EXERCISE PROMPT: Return the listing in full and exactly, but without a single picture.

PROVIDED RECORDS:
##############################
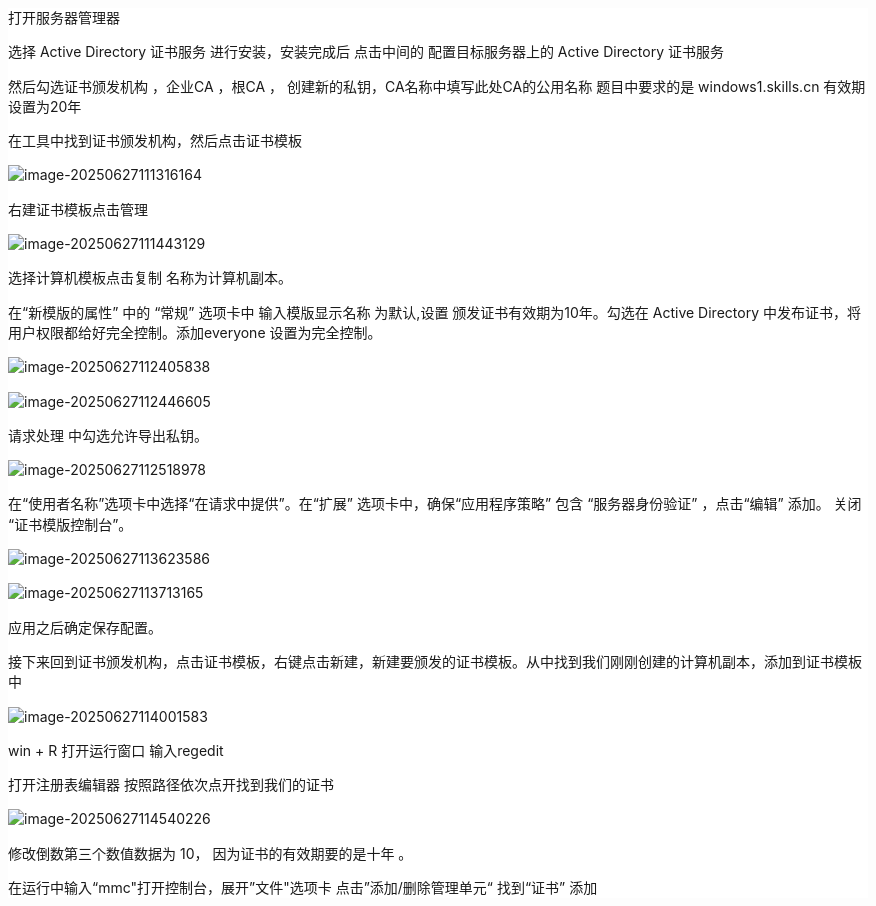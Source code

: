 打开服务器管理器 

选择 Active Directory 证书服务 进行安装，安装完成后 点击中间的 配置目标服务器上的 Active Directory 证书服务

然后勾选证书颁发机构 ，企业CA ，根CA ， 创建新的私钥，CA名称中填写此处CA的公用名称 题目中要求的是 windows1.skills.cn    有效期设置为20年

在工具中找到证书颁发机构，然后点击证书模板

 ![image-20250627111316164](https://cdn.jsdelivr.net/gh/xyt250/image/img/image-20250627111316164.png)

右建证书模板点击管理

![image-20250627111443129](https://cdn.jsdelivr.net/gh/xyt250/image/img/image-20250627111443129.png)



选择计算机模板点击复制 名称为计算机副本。

在“新模版的属性” 中的 “常规” 选项卡中 输入模版显示名称 为默认,设置 颁发证书有效期为10年。勾选在 Active Directory 中发布证书，将用户权限都给好完全控制。添加everyone 设置为完全控制。



![image-20250627112405838](https://cdn.jsdelivr.net/gh/xyt250/image/img/image-20250627112405838.png)

![image-20250627112446605](https://cdn.jsdelivr.net/gh/xyt250/image/img/image-20250627112446605.png)



请求处理 中勾选允许导出私钥。

![image-20250627112518978](https://cdn.jsdelivr.net/gh/xyt250/image/img/image-20250627112518978.png)





在“使用者名称”选项卡中选择“在请求中提供”。在“扩展” 选项卡中，确保“应用程序策略” 包含 “服务器身份验证” ，点击“编辑” 添加。 关闭 “证书模版控制台”。



![image-20250627113623586](https://cdn.jsdelivr.net/gh/xyt250/image/img/image-20250627113623586.png)

![image-20250627113713165](https://cdn.jsdelivr.net/gh/xyt250/image/img/image-20250627113713165.png)

应用之后确定保存配置。

接下来回到证书颁发机构，点击证书模板，右键点击新建，新建要颁发的证书模板。从中找到我们刚刚创建的计算机副本，添加到证书模板中

![image-20250627114001583](https://cdn.jsdelivr.net/gh/xyt250/image/img/image-20250627114001583.png)

win + R 打开运行窗口 输入regedit

打开注册表编辑器 按照路径依次点开找到我们的证书

![image-20250627114540226](https://cdn.jsdelivr.net/gh/xyt250/image/img/image-20250627114540226.png)



修改倒数第三个数值数据为 10， 因为证书的有效期要的是十年 。

在运行中输入“mmc"打开控制台，展开”文件"选项卡 点击”添加/删除管理单元“ 找到“证书” 添加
##############################
RESPONSE BELOW:
Source code

: 打开服务器管理器 

选择 Active Directory 证书服务 进行安装，安装完成后 点击中间的 配置目标服务器上的 Active Directory 证书服务

然后勾选证书颁发机构 ，企业CA ，根CA ， 创建新的私钥，CA名称中填写此处CA的公用名称 题目中要求的是 windows1.skills.cn    有效期设置为20年

在工具中找到证书颁发机构，然后点击证书模板

 ![image-20250627111316164](https://cdn.jsdelivr.net/gh/xyt250/image/img/image-20250627111316164.png)

右建证书模板点击管理

![image-20250627111443129](https://cdn.jsdelivr.net/gh/xyt250/image/img/image-20250627111443129.png)



选择计算机模板点击复制 名称为计算机副本。

在“新模版的属性” 中的 “常规” 选项卡中 输入模版显示名称 为默认,设置 颁发证书有效期为10年。勾选在 Active Directory 中发布证书，将用户权限都给好完全控制。添加everyone 设置为完全控制。



![image-20250627112405838](https://cdn.jsdelivr.net/gh/xyt250/image/img/image-20250627112405838.png)

![image-20250627112446605](https://cdn.jsdelivr.net/gh/xyt250/image/img/image-20250627112446605.png)



请求处理 中勾选允许导出私钥。

![image-20250627112518978](https://cdn.jsdelivr.net/gh/xyt250/image/img/image-20250627112518978.png)





在“使用者名称”选项卡中选择“在请求中提供”。在“扩展” 选项卡中，确保“应用程序策略” 包含 “服务器身份验证” ，点击“编辑” 添加。 关闭 “证书模版控制台”。



![image-20250627113623586](https://cdn.jsdelivr.net/gh/xyt250/image/img/image-20250627113623586.png)

![image-20250627113713165](https://cdn.jsdelivr.net/gh/xyt250/image/img/image-20250627113713165.png)

应用之后确定保存配置。

接下来回到证书颁发机构，点击证书模板，右键点击新建，新建要颁发的证书模板。从中找到我们刚刚创建的计算机副本，添加到证书模板中

![image-20250627114001583](https://cdn.jsdelivr.net/gh/xyt250/image/img/image-20250627114001583.png)

win + R 打开运行窗口 输入regedit

打开注册表编辑器 按照路径依次点开找到我们的证书

![image-20250627114540226](https://cdn.jsdelivr.net/gh/xyt250/image/img/image-20250627114540226.png)



修改倒数第三个数值数据为 10， 因为证书的有效期要的是十年 。

在运行中输入“mmc"打开控制台，展开”文件"选项卡 点击”添加/删除管理单元“ 找到“证书” 添加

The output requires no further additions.